In a PCA biplot, the cosine of the angle between pairs of vectors is inversely proportional to the correlation between the corresponding variables. Therefore, we observed a high correlation between MSL, FA, FTP, RTP, RLRV, HFE, HD, and FAN (
Fig. 2), meaning that animals with high Pro$ index values would have similar RBV for such traits. The clustering of BQ among traits contributing towards highly profitable bulls is noteworthy, and it corroborates with the results from the SBR analysis that the contribution of BQ to the variance in Pro$ was indirectly captured by other traits.

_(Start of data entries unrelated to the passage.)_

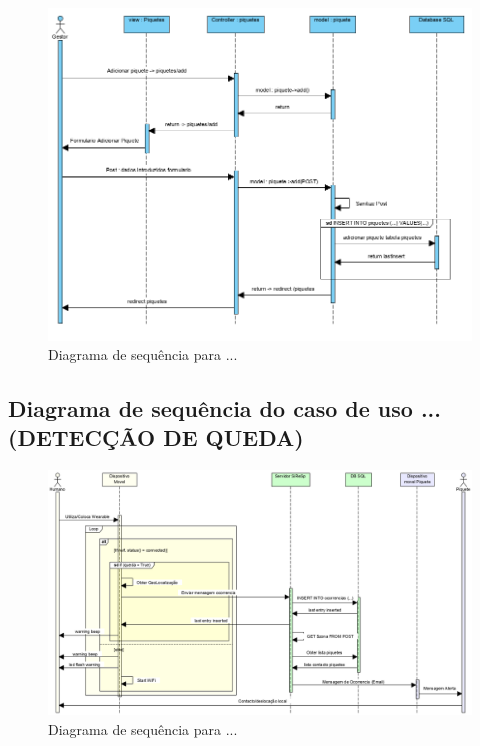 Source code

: \begin{figure}[!htb]
	\centering
	\includegraphics[width=\textwidth]{figuras/sequence_diagram_gestor.png}
	\caption{Diagrama de sequência para ...}
	\label{fig:sequência_gestor}
\end{figure}

\FloatBarrier\subsection{Diagrama de sequência do caso de uso ...(DETECÇÃO DE QUEDA)}



\begin{figure}[!htb]
	\centering
	\includegraphics[width=\textwidth]{figuras/sequence_diagram_system_2.png}
	\caption{Diagrama de sequência para ...}
	\label{fig:sequência_sistema}
\end{figure}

Variable contributions to each PC are directly proportional to the size of their eigenvector coefficients, whereby coefficients with different signs contribute in opposite directions to their PC. Traits such as PW, LS, THP, RA, UD, and ST had very low eigenvector coefficients (−0.05 to 0.03) for PC1 (
Table 4), therefore suggesting they contribute very little to the differentiation between high and low Pro$ bulls. Most traits from the MS related to udder shape and capacity, e.g., UF, MSL, FA, RAH, and RAW, showed the highest contribution to PC1 (
Table 4), and are expected to have similar RBV among high Pro$ bulls (
Fig. 2).
Conversely, positioning of TL among low Pro$ bulls (
Fig. 2) indicate that these bulls have similar RBVs for TL. Even though TL is an intermediate-optimum trait, the negative net estimate from the regression analysis (−5.07) (
Table 3) shows that long teats are expected to have a greater negative effect on Pro$ compared to short teats. In addition to longer teats being attributed to a higher risk of injury from housing and handling (
Berry et al. 2004), milking teats that are excessively longer than the teatcup liner may suffer deterioration of blood circulation, form edema and cyanosis, and have an overall reduction in immunity of the tissue (
Gašparík et al. 2019). Even though short teats are not expected to have such a high negative economic impact, they are not desirable from a management perspective since short teats are associated with increased kick offs, incomplete milkings, and attachment failures in automated milking systems (
Carlström et al. 2016;
Dechow et al. 2020). Therefore, the concerning genetic trend towards smaller TL in Canadian Holsteins (
Oliveira et al. 2021) prompted changes to the weighting given to TL in the genetic evaluation to promote selection for longer teats, while selecting for improved MS (
Fleming and van Doormaal 2021).
The second PC (PC2) accounted for 8.64% of the total variance in Pro$ and contrasting coefficients can be seen between traits from the MS and other scorecard traits (
Table 4). Variables with opposite signs for eigenvector coefficients have a different direction of variation, which suggests a subclustering of animals among high Pro$ bulls that would have a strong performance for MS versus DS and FL (
Fig. 2). Even though HD had the highest effect on the variance in Pro$, it seemed to have nearly zero contribution to PC2 (−0.002), indicating that this trait might not add to the differentiation among highly profitable bulls.